Transcribe, word for word and without additions, each line below from the one containing "- [Installation](##Installation)" through the one containing "MIT License - Permissive", both ends included.

Available data
==============================

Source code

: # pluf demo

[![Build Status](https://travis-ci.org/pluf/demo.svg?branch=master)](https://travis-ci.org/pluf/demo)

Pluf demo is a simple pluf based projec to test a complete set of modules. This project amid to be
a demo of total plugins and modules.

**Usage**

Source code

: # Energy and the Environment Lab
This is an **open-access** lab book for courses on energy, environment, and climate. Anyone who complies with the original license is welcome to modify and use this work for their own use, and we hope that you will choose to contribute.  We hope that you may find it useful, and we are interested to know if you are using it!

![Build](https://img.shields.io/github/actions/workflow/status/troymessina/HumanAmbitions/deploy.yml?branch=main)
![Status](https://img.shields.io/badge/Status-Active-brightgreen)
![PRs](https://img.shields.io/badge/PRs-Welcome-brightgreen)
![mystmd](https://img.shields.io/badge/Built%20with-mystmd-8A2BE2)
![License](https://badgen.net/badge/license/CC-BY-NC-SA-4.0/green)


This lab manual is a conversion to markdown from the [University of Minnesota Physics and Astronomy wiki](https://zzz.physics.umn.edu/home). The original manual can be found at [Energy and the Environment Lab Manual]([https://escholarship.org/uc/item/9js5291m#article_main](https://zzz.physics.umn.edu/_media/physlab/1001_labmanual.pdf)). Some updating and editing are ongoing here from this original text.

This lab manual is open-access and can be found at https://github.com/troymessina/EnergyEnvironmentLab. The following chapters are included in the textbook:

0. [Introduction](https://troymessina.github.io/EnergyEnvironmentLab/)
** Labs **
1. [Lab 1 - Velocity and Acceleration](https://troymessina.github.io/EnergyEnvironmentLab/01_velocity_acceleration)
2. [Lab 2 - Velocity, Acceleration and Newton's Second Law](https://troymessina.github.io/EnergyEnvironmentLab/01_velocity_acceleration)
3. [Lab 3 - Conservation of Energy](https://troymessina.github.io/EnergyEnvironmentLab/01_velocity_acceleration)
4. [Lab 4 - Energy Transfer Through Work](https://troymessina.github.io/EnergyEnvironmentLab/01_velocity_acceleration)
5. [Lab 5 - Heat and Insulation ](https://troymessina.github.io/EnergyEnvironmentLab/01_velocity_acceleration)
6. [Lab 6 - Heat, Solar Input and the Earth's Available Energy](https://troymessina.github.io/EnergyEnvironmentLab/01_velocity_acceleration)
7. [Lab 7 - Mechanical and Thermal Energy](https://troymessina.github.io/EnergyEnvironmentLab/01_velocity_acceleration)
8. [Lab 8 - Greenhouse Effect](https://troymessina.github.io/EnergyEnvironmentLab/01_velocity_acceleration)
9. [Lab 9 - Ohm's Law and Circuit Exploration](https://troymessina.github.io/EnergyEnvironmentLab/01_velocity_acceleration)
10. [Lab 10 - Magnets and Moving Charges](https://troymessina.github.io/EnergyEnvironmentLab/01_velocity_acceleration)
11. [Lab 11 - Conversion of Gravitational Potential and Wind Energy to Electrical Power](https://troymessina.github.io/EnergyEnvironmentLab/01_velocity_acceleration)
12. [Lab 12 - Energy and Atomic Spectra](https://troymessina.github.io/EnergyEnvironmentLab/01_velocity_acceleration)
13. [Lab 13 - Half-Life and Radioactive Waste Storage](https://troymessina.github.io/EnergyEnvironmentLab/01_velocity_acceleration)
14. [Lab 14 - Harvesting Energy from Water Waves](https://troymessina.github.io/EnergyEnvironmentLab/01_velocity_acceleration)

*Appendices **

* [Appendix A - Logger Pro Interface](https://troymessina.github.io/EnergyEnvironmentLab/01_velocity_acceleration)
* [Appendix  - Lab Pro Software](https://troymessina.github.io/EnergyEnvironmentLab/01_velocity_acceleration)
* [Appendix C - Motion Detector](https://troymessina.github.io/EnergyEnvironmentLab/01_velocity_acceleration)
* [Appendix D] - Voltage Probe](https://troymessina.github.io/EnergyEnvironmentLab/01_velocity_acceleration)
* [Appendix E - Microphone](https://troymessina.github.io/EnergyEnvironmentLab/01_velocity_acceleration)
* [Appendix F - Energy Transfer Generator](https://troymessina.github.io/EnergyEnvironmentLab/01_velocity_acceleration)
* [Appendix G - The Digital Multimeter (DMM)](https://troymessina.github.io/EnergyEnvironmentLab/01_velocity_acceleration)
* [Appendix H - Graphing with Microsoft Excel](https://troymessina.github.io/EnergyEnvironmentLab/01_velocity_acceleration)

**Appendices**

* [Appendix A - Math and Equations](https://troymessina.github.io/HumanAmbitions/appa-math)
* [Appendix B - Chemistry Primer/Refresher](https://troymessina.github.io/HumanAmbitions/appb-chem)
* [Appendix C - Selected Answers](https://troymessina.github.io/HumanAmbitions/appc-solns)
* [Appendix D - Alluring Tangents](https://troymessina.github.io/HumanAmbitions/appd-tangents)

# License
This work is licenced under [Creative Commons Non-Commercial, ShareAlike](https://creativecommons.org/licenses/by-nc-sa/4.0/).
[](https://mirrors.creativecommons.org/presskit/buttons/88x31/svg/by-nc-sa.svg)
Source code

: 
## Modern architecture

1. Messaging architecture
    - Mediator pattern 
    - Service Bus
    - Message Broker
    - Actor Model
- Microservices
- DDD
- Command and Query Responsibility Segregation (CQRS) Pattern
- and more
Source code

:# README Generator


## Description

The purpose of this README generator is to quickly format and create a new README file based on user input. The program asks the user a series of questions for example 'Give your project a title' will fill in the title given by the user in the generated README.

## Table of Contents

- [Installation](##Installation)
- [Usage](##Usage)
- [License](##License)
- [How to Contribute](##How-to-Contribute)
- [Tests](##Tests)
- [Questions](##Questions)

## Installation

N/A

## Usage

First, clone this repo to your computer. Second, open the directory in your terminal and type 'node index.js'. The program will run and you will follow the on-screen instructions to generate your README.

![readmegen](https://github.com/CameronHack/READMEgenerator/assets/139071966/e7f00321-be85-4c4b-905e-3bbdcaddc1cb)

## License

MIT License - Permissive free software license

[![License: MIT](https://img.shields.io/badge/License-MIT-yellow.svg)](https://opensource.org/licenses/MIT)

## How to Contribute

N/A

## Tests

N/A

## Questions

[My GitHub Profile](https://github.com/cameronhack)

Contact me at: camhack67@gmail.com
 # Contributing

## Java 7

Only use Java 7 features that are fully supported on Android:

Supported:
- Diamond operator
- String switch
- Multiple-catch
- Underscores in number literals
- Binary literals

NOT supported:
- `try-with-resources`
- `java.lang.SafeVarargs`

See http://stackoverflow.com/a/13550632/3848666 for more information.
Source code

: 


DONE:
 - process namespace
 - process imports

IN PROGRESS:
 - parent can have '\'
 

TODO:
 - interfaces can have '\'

==============================

Problem solution
- [Installation](##Installation)
- [Usage](##Usage)
- [License](##License)
- [How to Contribute](##How-to-Contribute)
- [Tests](##Tests)
- [Questions](##Questions)

## Installation

N/A

## Usage

First, clone this repo to your computer. Second, open the directory in your terminal and type 'node index.js'. The program will run and you will follow the on-screen instructions to generate your README.

![readmegen](https://github.com/CameronHack/READMEgenerator/assets/139071966/e7f00321-be85-4c4b-905e-3bbdcaddc1cb)

## License

MIT License - Permissive free software license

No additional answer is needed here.